The immune system, which evolved as a protective system, can paradoxically mediate lethal effects when it is over-activated. These effects can be traced back to infected insects and are mainly mediated by phylogenetically old cytokines that have been found already in starfishes and sponges. We hypothesize that these anti-homeostatic effects are important for restricting the cumulative risk of transmission of highly mutating environmental pathogens that may endanger species, particularly when they start to originate and expand. Considering the Darwinian view that evolution is a permanent process, this anti-homeostatic program is preserved and expressed even when there is no risk for the species. Here, we review these aspects and discuss how evolutionary-imposed anti-homeostatic immune programs are expressed during acute and chronic human diseases, which can be further aggravated in the absence of medical interventions. The relevance of early identification of ancestral biomarkers that predict a shift from protective to deleterious immune outcomes is emphasized.

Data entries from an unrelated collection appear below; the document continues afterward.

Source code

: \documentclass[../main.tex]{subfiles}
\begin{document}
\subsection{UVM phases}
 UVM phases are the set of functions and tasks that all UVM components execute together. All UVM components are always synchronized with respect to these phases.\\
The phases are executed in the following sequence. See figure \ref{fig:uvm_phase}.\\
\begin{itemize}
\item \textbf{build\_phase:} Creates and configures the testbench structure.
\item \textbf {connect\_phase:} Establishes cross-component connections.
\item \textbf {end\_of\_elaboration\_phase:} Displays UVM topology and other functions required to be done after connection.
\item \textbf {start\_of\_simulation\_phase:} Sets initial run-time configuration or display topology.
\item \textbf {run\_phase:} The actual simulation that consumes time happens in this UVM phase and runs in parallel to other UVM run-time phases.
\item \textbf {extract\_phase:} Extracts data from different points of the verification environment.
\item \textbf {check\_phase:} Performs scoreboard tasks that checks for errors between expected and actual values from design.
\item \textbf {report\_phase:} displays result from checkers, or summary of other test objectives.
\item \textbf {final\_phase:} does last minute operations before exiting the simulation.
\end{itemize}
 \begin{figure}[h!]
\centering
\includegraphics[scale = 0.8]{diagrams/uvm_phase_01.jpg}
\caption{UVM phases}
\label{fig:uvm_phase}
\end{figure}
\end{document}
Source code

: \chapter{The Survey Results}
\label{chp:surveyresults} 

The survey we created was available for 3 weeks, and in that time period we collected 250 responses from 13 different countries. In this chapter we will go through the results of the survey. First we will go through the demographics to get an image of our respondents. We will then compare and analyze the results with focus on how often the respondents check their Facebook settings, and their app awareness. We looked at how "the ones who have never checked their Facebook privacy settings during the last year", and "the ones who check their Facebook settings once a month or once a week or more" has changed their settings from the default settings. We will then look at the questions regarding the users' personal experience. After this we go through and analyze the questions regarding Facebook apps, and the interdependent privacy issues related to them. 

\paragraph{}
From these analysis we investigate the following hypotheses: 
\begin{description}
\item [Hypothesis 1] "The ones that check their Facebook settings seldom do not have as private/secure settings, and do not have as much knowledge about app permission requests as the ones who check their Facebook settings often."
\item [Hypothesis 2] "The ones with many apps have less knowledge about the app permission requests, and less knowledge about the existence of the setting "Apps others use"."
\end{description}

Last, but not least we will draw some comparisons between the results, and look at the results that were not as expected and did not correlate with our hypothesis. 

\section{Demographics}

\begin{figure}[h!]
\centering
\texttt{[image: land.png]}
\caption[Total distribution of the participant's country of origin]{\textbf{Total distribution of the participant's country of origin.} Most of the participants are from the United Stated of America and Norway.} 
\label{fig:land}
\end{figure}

免疫系统是作为保护系统进化而来的，但当它过度激活时，却可以自相矛盾地介导致死作用。这些影响可以追溯到受感染的昆虫，并且主要由已经在海星和海绵中发现的系统发育古老的细胞因子介导。我们假设这些抗稳态效应对于限制可能危及物种的高度变异环境病原体传播的累积风险很重要，特别是当它们开始起源和扩展时。考虑到进化是一个永久过程的达尔文主义观点，即使物种没有风险，这种反稳态程序也会被保留和表达。在这里，我们回顾了这些方面并讨论了进化强加的抗稳态免疫程序如何在急性和慢性人类疾病中表达，如果没有医疗干预，情况可能会进一步恶化。强调了早期识别预测从保护性免疫结果转变为有害免疫结果的祖先生物标志物的相关性。